TASK TO CARRY OUT
Filter the records for lines holding the string "subgraph".

-----

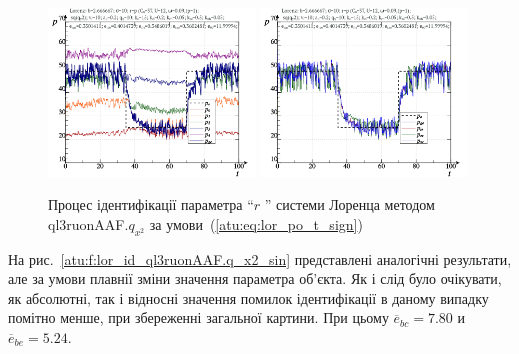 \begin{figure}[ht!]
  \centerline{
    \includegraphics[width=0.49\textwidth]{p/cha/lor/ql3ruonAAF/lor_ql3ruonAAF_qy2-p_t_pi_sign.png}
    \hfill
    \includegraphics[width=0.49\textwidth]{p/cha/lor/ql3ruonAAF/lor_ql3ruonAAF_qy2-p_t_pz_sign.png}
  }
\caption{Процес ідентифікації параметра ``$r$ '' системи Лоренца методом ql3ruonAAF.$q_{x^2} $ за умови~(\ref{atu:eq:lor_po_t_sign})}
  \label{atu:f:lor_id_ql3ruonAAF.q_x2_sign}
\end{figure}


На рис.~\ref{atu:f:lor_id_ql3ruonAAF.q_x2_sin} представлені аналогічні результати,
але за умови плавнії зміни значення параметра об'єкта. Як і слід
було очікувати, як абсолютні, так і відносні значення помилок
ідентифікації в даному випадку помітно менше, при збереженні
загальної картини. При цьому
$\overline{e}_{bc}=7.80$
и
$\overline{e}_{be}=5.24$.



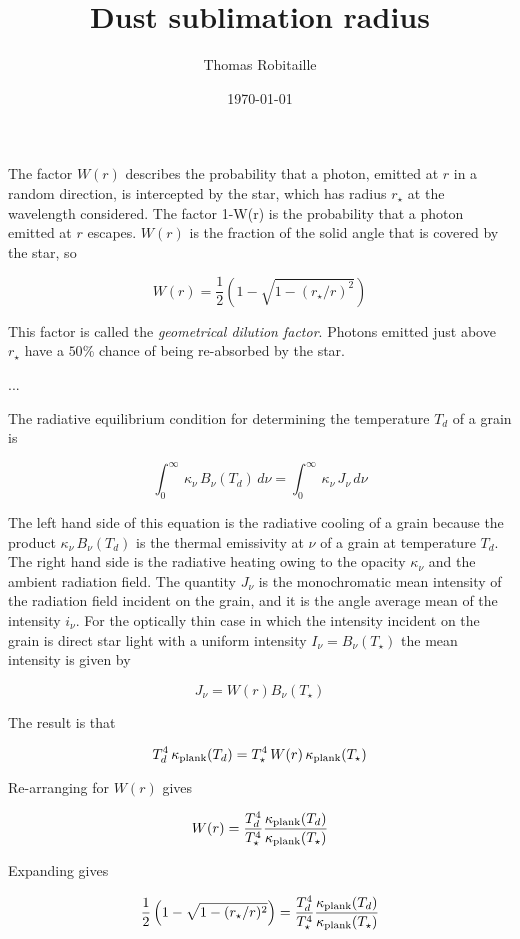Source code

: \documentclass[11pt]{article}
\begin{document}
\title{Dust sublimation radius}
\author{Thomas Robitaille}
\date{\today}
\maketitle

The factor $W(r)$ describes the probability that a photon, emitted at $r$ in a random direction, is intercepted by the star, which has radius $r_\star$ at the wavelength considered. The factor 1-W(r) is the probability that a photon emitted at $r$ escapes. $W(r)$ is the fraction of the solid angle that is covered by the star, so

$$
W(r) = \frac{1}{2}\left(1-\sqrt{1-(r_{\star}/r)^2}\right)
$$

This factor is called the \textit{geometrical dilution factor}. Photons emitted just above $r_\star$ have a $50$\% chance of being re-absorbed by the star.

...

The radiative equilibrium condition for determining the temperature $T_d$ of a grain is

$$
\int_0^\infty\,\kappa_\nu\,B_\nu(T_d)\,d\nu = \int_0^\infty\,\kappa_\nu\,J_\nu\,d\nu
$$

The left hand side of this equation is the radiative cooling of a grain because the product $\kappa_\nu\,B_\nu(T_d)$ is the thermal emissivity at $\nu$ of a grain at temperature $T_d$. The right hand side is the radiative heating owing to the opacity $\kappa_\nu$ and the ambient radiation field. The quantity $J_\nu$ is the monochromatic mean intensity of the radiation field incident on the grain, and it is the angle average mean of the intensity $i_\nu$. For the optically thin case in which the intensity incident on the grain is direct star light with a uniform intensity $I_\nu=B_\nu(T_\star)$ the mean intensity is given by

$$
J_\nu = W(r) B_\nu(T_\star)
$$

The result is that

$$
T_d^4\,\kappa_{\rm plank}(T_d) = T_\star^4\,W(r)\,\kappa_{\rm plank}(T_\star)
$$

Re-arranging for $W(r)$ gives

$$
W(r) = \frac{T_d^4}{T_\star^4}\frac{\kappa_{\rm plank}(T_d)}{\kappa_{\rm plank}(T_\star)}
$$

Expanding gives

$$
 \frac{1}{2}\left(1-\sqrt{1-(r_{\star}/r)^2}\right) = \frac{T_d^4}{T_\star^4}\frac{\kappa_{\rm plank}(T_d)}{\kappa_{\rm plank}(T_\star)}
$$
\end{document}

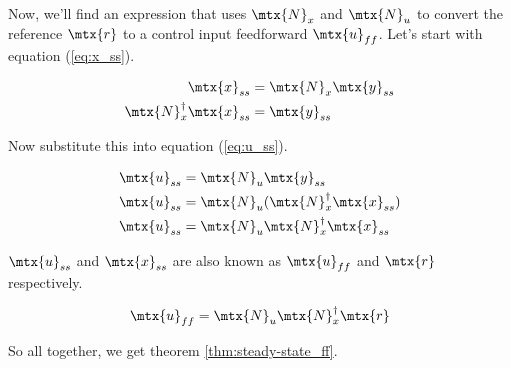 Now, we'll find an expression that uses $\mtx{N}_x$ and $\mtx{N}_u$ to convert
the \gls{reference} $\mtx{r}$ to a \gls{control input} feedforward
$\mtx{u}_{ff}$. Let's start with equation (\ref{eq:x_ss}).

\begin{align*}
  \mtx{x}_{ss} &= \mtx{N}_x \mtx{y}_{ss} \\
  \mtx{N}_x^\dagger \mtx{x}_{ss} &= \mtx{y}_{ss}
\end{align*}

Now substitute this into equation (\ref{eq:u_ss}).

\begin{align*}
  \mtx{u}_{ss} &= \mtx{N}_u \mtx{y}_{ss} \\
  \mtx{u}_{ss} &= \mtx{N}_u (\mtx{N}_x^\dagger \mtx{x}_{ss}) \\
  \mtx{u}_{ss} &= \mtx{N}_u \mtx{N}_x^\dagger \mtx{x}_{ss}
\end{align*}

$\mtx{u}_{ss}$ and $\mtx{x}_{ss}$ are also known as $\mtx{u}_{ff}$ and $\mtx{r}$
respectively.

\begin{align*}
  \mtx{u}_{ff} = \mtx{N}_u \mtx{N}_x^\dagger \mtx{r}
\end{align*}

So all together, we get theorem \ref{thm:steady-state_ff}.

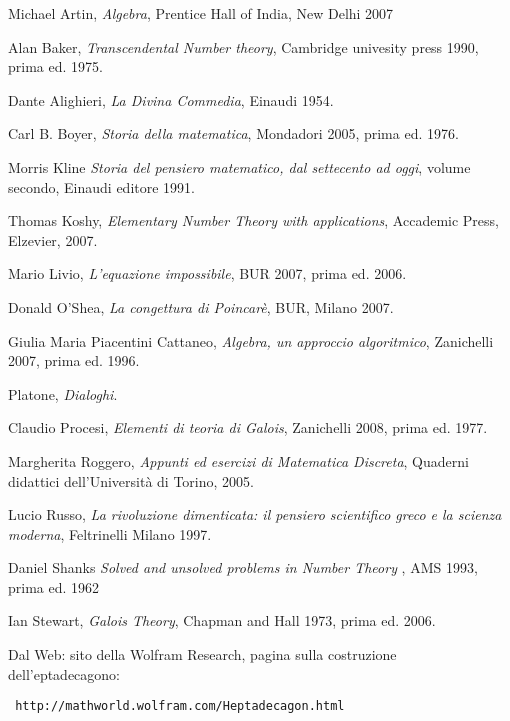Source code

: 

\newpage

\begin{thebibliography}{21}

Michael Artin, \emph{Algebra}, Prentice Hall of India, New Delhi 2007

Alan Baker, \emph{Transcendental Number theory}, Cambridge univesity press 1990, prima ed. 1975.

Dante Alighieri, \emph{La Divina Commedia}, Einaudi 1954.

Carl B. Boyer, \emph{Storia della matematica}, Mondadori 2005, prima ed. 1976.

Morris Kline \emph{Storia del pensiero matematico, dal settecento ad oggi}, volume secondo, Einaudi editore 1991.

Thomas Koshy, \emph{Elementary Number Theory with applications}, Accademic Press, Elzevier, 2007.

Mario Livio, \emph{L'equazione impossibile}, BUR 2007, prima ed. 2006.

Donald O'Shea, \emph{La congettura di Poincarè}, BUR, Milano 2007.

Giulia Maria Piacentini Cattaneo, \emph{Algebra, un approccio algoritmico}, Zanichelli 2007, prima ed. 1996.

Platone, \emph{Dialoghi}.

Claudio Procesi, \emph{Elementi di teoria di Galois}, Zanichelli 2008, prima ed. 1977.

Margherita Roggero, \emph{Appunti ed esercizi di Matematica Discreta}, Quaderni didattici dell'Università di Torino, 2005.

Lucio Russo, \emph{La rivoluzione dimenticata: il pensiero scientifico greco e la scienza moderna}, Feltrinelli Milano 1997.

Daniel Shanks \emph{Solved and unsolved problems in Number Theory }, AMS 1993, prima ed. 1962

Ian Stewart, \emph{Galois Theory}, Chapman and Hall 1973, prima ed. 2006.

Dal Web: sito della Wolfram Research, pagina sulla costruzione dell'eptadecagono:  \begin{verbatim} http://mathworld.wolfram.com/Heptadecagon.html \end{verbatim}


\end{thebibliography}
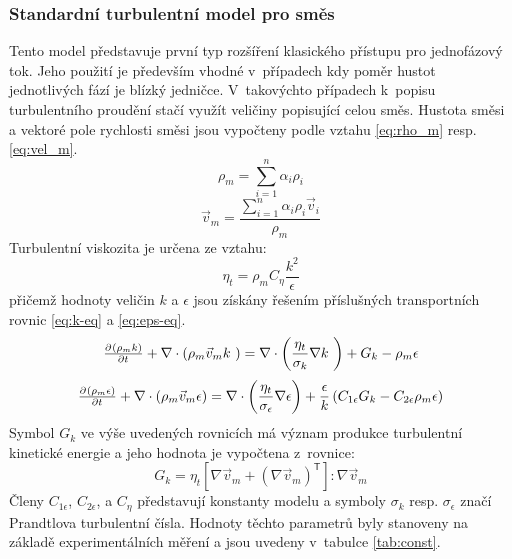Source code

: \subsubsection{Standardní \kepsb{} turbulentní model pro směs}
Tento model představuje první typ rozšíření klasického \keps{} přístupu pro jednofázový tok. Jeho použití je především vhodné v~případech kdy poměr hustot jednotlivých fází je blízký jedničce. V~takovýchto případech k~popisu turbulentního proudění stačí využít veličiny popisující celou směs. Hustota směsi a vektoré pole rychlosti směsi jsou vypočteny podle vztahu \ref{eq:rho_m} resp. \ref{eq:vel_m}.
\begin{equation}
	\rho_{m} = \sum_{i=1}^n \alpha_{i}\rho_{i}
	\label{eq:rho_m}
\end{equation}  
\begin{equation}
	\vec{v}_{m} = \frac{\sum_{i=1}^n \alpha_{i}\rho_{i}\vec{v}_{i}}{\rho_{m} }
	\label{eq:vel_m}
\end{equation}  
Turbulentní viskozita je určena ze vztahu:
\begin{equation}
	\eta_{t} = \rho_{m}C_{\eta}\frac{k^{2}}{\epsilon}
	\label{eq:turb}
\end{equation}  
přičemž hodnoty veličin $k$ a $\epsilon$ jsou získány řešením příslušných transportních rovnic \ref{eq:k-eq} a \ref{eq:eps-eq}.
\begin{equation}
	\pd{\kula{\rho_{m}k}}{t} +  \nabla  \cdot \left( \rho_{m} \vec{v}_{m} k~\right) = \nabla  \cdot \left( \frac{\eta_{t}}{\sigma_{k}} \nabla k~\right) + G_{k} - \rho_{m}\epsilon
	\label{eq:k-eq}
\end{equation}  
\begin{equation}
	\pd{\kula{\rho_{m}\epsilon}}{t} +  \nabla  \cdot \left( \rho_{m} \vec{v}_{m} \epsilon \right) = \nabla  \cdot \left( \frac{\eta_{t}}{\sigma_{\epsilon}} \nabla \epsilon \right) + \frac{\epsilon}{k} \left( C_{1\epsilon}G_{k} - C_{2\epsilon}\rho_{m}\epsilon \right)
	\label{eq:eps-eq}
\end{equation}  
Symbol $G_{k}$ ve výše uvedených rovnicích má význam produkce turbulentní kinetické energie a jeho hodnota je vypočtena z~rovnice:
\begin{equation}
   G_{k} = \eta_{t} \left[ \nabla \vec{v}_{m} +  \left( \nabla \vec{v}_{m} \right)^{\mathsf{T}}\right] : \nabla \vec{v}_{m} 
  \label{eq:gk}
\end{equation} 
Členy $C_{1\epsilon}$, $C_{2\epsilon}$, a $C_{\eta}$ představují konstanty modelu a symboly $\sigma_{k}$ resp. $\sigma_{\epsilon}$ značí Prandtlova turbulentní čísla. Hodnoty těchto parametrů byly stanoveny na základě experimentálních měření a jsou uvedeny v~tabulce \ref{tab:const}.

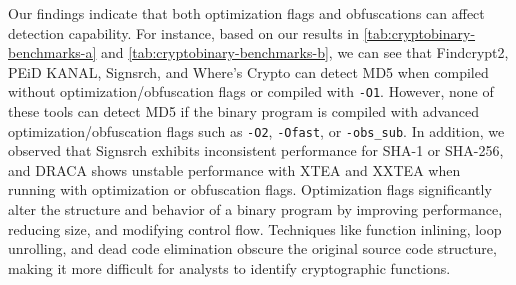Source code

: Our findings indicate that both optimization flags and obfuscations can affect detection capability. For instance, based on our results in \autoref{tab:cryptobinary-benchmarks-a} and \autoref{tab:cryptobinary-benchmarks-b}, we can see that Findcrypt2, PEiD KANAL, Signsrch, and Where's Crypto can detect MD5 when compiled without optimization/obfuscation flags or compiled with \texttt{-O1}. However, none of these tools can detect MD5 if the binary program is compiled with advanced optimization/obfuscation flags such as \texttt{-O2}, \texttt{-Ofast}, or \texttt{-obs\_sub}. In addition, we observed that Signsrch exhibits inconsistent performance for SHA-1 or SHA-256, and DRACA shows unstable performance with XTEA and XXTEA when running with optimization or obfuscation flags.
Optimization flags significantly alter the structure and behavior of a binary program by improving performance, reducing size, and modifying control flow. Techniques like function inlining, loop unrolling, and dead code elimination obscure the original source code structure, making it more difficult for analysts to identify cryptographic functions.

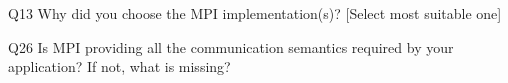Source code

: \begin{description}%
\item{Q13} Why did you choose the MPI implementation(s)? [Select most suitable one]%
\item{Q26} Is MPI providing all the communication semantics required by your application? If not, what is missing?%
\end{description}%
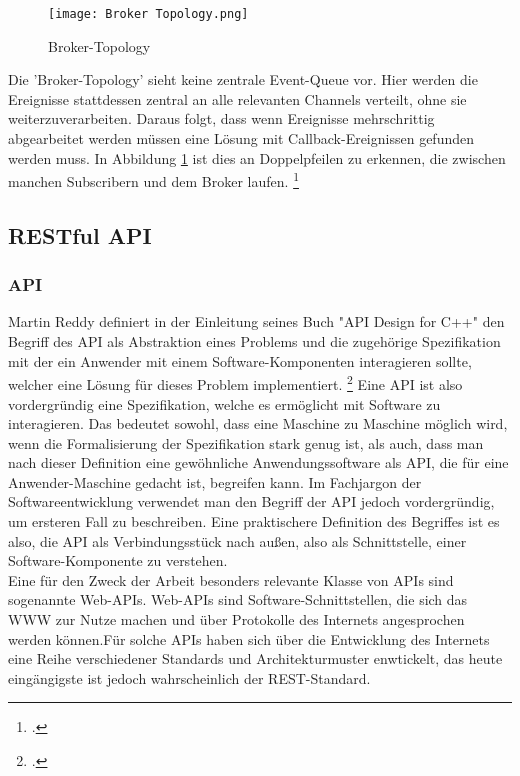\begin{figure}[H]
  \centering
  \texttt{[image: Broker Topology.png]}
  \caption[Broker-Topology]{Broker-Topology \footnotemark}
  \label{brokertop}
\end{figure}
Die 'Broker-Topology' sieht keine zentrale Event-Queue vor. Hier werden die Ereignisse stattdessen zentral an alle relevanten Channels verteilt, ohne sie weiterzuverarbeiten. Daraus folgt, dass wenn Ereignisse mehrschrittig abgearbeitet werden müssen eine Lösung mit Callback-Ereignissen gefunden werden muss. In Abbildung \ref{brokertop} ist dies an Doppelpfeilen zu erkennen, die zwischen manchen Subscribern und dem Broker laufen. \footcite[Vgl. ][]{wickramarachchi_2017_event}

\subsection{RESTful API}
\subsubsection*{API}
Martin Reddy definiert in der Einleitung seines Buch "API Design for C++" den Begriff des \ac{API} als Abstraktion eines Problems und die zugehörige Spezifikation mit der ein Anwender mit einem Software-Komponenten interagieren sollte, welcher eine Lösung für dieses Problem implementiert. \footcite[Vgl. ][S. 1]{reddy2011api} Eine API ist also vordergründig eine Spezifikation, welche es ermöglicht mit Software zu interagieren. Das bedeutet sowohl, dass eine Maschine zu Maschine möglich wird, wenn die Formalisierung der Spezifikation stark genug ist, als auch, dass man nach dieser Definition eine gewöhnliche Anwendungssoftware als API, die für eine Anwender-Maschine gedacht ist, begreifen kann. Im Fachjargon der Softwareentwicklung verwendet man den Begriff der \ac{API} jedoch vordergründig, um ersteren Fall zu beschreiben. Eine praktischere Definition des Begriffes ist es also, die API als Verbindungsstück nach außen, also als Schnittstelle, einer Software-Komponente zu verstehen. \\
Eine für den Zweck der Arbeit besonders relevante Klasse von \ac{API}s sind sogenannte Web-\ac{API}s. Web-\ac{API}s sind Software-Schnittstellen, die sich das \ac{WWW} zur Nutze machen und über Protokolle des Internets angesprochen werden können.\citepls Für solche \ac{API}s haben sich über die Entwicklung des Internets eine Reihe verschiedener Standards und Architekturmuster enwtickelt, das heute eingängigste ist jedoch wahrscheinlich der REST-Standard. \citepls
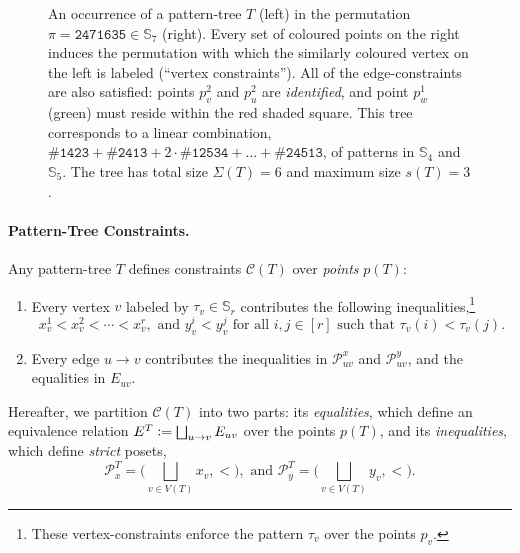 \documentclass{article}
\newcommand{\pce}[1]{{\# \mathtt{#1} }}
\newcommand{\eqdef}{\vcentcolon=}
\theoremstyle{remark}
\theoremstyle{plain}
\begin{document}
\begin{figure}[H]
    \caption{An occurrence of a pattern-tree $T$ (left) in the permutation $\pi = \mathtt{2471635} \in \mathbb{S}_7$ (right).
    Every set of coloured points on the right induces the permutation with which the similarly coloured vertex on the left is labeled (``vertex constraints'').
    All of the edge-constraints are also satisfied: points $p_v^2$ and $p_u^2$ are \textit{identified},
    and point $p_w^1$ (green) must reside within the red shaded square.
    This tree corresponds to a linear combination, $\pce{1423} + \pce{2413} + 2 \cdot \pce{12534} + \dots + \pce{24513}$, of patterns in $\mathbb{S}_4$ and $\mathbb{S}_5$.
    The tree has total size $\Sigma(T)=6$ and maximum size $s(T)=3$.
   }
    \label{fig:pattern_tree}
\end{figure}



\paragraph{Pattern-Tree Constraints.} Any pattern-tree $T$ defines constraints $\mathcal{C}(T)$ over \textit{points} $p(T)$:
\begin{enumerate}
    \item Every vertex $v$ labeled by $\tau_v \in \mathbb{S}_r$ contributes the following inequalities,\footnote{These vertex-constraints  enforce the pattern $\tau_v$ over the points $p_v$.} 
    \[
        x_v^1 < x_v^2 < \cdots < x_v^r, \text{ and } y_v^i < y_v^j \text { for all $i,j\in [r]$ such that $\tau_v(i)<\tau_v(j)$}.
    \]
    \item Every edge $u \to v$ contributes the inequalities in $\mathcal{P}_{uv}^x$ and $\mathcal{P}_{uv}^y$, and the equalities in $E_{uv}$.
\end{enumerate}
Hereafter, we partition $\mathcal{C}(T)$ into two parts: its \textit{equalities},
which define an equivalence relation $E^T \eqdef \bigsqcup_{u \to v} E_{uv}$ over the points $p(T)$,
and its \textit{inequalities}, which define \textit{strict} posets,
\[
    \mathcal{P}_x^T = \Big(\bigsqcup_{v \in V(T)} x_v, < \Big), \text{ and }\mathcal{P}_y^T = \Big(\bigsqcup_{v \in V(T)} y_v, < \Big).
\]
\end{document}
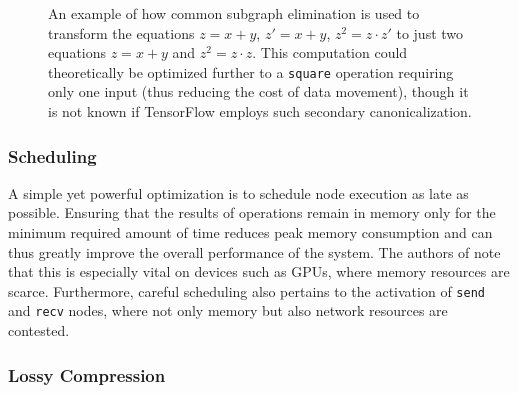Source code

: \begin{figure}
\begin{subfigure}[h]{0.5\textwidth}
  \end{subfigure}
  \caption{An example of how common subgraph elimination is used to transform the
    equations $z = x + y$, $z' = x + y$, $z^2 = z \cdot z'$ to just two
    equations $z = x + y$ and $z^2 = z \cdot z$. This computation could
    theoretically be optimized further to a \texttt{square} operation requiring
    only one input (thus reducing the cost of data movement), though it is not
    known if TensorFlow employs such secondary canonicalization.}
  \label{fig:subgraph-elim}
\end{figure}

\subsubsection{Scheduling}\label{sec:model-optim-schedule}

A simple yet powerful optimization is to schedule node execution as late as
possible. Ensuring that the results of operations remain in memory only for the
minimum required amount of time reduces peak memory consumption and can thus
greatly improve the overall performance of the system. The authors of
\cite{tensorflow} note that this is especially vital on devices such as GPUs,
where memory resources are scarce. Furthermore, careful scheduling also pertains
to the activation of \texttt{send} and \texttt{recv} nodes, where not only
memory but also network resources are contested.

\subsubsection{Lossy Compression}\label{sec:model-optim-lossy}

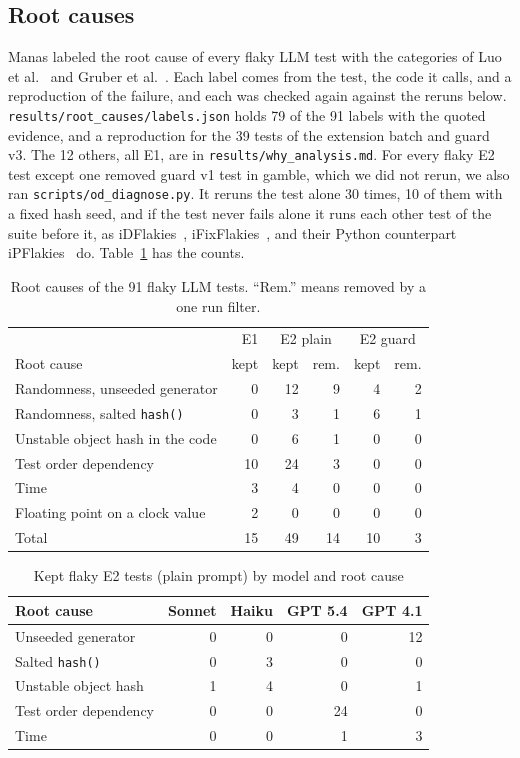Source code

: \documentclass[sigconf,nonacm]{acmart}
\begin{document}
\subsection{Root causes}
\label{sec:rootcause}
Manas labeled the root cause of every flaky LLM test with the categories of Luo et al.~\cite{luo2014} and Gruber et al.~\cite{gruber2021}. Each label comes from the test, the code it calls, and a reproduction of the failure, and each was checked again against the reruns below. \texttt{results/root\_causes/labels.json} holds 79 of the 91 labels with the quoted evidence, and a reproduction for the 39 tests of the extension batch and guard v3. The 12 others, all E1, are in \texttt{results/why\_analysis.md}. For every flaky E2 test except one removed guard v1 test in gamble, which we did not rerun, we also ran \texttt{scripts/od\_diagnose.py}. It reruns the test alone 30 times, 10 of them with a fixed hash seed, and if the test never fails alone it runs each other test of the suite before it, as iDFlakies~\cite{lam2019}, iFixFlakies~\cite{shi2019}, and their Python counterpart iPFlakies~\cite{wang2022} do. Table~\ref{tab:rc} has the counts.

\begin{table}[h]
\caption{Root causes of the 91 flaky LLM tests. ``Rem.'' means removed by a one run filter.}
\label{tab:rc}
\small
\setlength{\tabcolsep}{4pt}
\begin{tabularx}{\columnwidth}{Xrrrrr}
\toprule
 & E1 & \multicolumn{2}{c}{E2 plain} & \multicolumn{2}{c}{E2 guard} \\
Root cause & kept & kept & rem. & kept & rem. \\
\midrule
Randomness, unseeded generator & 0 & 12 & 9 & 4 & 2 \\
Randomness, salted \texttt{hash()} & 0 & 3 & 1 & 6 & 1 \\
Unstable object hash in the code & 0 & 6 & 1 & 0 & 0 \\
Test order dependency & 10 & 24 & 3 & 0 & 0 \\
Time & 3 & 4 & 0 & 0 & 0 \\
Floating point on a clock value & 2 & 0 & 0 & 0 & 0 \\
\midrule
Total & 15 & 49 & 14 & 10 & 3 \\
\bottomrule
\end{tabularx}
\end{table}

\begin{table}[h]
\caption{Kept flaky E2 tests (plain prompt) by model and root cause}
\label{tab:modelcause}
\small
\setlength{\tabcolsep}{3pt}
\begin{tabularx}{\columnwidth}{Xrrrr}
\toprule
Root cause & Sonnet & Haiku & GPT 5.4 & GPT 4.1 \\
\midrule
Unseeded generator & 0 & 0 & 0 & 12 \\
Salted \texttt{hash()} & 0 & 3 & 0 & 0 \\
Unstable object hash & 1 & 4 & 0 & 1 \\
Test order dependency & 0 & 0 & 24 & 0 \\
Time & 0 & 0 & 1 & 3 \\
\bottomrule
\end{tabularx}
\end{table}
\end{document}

-----

RESPONSE TO THIS EXERCISE
  \caption{An example of how common subgraph elimination is used to transform the
  \label{fig:subgraph-elim}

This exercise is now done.